The number of zinc ions present in the molecular formula of Q is ______.

Potassium ferricyanide is $$K_3[Fe(CN)_6]$$. In the anion $$[Fe(CN)_6]^{3-}$$ iron is in the +3 oxidation state and all six ligands are $$CN^-$$.

Step 1 - Formation of the intermediate complex P
Iodide ion is a good entering ligand for the octahedral ferricyanide ion. The substitution that actually occurs is

$$[Fe(CN)_6]^{3-} + I^- \;\rightleftharpoons\; [Fe(CN)_5I]^{3-} + CN^-$$

The reaction is reversible because the liberated $$CN^-$$ can again replace $$I^-$$. However, in a strongly acidic medium the free $$CN^-$$ is protonated to volatile HCN:

$$CN^- + H^+ \rightarrow HCN(g)$$

Removal of $$HCN$$ (by escape of the gas) drives the equilibrium completely to the right, so the only iron-containing species present is

$$P = [Fe(CN)_5I]^{3-}$$

Step 2 - Precipitation of Q with $$ZnCl_2$$
In a slightly acidic solution, the divalent zinc ion combines with the trivalent anion $$[Fe(CN)_5I]^{3-}$$ to give a neutral, sparingly soluble salt. Let the formula of this salt be $$Zn_x[Fe(CN)_5I]_y$$.

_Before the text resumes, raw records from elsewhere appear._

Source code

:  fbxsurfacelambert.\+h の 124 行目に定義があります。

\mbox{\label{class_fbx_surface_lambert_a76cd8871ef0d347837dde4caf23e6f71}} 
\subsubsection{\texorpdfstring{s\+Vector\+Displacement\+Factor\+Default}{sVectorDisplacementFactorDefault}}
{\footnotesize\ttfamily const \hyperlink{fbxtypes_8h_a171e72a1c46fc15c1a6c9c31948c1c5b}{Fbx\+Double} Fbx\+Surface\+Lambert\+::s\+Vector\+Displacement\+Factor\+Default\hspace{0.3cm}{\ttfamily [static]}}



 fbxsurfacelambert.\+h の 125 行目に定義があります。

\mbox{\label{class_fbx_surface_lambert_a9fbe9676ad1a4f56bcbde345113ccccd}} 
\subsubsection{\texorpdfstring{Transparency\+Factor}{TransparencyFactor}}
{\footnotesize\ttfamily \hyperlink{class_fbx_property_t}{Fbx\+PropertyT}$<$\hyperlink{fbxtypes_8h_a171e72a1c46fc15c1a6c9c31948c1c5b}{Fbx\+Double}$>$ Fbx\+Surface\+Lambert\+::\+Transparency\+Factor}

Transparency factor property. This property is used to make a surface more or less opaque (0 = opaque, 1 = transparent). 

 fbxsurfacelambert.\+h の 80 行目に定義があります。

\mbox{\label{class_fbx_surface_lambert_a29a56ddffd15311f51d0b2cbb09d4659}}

For electrical neutrality: $$2x - 3y = 0 \quad\Longrightarrow\quad 2x = 3y$$

The smallest integer solution is $$x = 3,\; y = 2$$. Hence the precipitate is

$$Q = Zn_3[Fe(CN)_5I]_2$$

Step 3 - Number of zinc ions in Q
From the formula of Q, the number of $$Zn^{2+}$$ ions present is $$3$$.

Therefore, the required number is 3.